◆ TASK REQUIREMENTS ◆
Only lines that contain the word "routesFolder" belong in the answer; copy them from the records below.

(Records drawn from a dataset)
*** Block opens ***

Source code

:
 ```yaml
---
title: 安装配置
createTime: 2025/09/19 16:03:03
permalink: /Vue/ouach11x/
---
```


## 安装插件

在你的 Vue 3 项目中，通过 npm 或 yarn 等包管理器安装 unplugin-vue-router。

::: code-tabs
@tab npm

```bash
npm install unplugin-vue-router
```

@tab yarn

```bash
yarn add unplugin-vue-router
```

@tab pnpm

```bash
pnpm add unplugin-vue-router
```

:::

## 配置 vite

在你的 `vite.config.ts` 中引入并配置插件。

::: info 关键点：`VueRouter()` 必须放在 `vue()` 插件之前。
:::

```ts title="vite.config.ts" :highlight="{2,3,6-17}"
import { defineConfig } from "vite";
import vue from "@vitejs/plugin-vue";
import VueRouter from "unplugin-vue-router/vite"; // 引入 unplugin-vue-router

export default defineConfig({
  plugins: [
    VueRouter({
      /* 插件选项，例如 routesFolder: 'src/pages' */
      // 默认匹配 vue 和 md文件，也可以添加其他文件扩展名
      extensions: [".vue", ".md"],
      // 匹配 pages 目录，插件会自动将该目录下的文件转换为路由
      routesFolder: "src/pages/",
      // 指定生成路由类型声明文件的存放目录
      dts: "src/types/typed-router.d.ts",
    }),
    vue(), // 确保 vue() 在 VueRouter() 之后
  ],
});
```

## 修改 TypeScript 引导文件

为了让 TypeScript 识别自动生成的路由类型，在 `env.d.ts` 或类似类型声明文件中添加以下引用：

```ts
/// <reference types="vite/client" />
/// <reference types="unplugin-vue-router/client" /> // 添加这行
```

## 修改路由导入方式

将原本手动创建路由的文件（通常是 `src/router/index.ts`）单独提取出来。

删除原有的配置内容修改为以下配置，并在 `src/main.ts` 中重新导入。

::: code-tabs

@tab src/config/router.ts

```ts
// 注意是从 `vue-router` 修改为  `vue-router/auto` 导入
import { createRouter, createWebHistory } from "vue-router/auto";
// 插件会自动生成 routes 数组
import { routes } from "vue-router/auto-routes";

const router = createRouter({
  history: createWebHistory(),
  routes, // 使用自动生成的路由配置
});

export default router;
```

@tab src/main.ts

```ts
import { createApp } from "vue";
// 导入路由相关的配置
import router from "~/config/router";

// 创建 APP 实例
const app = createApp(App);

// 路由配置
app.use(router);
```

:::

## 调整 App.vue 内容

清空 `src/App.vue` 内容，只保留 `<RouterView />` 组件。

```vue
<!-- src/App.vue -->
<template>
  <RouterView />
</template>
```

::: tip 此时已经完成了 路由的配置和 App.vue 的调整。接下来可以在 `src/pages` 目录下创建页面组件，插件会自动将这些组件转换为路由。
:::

*** Block closes ***

◆ PROBLEM SOLUTION ◆
      /* 插件选项，例如 routesFolder: 'src/pages' */
      routesFolder: "src/pages/",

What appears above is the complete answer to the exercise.